__Directions__
Verbatim transcription with images omitted: return the entries below in full.

__Given data__
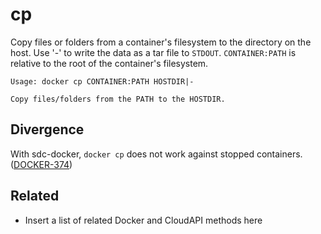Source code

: # cp

Copy files or folders from a container's filesystem to the directory on the
host.  Use '-' to write the data as a tar file to `STDOUT`. `CONTAINER:PATH` is
relative to the root of the container's filesystem.

    Usage: docker cp CONTAINER:PATH HOSTDIR|-

    Copy files/folders from the PATH to the HOSTDIR.

## Divergence

With sdc-docker, `docker cp` does not work against stopped containers. ([DOCKER-374](http://smartos.org/bugview/DOCKER-374))

## Related

- Insert a list of related Docker and CloudAPI methods here
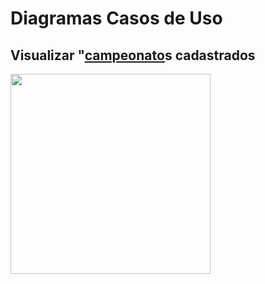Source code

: # Diagramas Casos de Uso

## Visualizar "<a href="../../lexico/#campeonato">campeonato</a>s cadastrados
<div class="toolgrid">
	<div>
        <img height="320px" src="../imagens/visualizar_campeonato.png"> 
    </div>
</div>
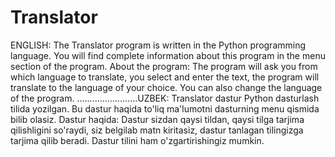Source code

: # Translator
ENGLISH: The Translator program is written in the Python programming language. You will find complete information about this program in the menu section of the program. About the program: The program will ask you from which language to translate, you select and enter the text, the program will translate to the language of your choice. You can also change the language of the program.
........................UZBEK: Translator dastur Python dasturlash tilida yozilgan. Bu dastur haqida to'liq ma'lumotni dasturning menu qismida bilib olasiz. Dastur haqida: Dastur sizdan qaysi tildan, qaysi tilga tarjima qilishligini so'raydi, siz belgilab matn kiritasiz, dastur tanlagan tilingizga tarjima qilib beradi. Dastur tilini ham o'zgartirishingiz mumkin.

__Answer to the exercise__
Source code

: # cp

Copy files or folders from a container's filesystem to the directory on the
host.  Use '-' to write the data as a tar file to `STDOUT`. `CONTAINER:PATH` is
relative to the root of the container's filesystem.

    Usage: docker cp CONTAINER:PATH HOSTDIR|-

    Copy files/folders from the PATH to the HOSTDIR.

## Divergence

With sdc-docker, `docker cp` does not work against stopped containers. ([DOCKER-374](http://smartos.org/bugview/DOCKER-374))

## Related

- Insert a list of related Docker and CloudAPI methods here
Source code

: # Diagramas Casos de Uso

## Visualizar "<a href="../../lexico/#campeonato">campeonato</a>s cadastrados
<div class="toolgrid">
	<div>
        <img height="320px" src="../imagens/visualizar_campeonato.png"> 
    </div>
</div>
Source code

: # Translator
ENGLISH: The Translator program is written in the Python programming language. You will find complete information about this program in the menu section of the program. About the program: The program will ask you from which language to translate, you select and enter the text, the program will translate to the language of your choice. You can also change the language of the program.
........................UZBEK: Translator dastur Python dasturlash tilida yozilgan. Bu dastur haqida to'liq ma'lumotni dasturning menu qismida bilib olasiz. Dastur haqida: Dastur sizdan qaysi tildan, qaysi tilga tarjima qilishligini so'raydi, siz belgilab matn kiritasiz, dastur tanlagan tilingizga tarjima qilib beradi. Dastur tilini ham o'zgartirishingiz mumkin.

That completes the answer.